Within the listing below, how many lines feature the word "Student"? Reply with only that number.

================================

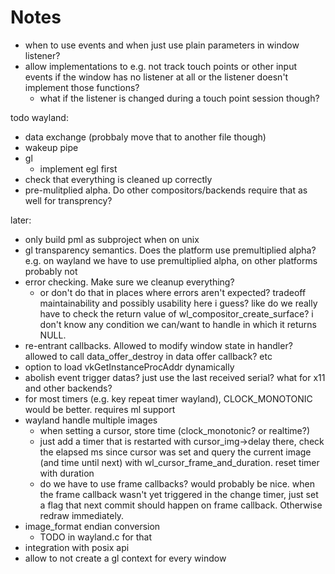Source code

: Notes
=====

- when to use events and when just use plain parameters in window listener?
- allow implementations to e.g. not track touch points or other input events
  if the window has no listener at all or the listener doesn't implement
  those functions?
  	- what if the listener is changed during a touch point session though?

todo wayland:

- data exchange (probbaly move that to another file though)
- wakeup pipe
- gl
	- implement egl first
- check that everything is cleaned up correctly
- pre-mulitplied alpha. Do other compositors/backends require that
  as well for transprency?

later:

- only build pml as subproject when on unix
- gl transparency semantics. Does the platform use premultiplied alpha?
  e.g. on wayland we have to use premultiplied alpha, on other platforms
  probably not
- error checking. Make sure we cleanup everything?
	- or don't do that in places where errors aren't expected?
	  tradeoff maintainability and possibly usability here i guess?
	  like do we really have to check the return value of
	  wl_compositor_create_surface? i don't know any condition we can/want
	  to handle in which it returns NULL.
- re-entrant callbacks. Allowed to modify window state in handler?
  allowed to call data_offer_destroy in data offer callback?
  etc
- option to load vkGetInstanceProcAddr dynamically
- abolish event trigger datas? just use the last received serial?
  what for x11 and other backends?
- for most timers (e.g. key repeat timer wayland), CLOCK_MONOTONIC
  would be better. requires ml support
- wayland handle multiple images
	- when setting a cursor, store time (clock_monotonic? or realtime?)
	- just add a timer that is restarted with cursor_img->delay
	  there, check the elapsed ms since cursor was set and query the
	  current image (and time until next) with wl_cursor_frame_and_duration.
	  reset timer with duration
	- do we have to use frame callbacks? would probably be nice.
	  when the frame callback wasn't yet triggered in the change timer,
	  just set a flag that next commit should happen on frame callback.
	  Otherwise redraw immediately.
- image_format endian conversion
	- TODO in wayland.c for that
- integration with posix api
- allow to not create a gl context for every window
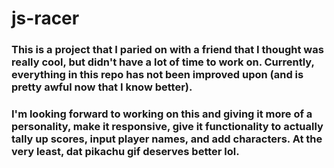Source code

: # js-racer

### This is a project that I paried on with a friend that I thought was really cool, but didn't have a lot of time to work on. Currently, everything in this repo has not been improved upon (and is pretty awful now that I know better).

### I'm looking forward to working on this and giving it more of a personality, make it responsive, give it functionality to actually tally up scores, input player names, and add characters. At the very least, dat pikachu gif deserves better lol.
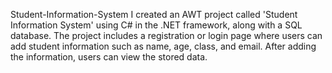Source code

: Student-Information-System
I created an AWT project called 'Student Information System' using C# in the .NET framework, along with a SQL database. The project includes a registration or login page where users can add student information such as name, age, class, and email. After adding the information, users can view the stored data.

================================

SOLUTION BELOW — 2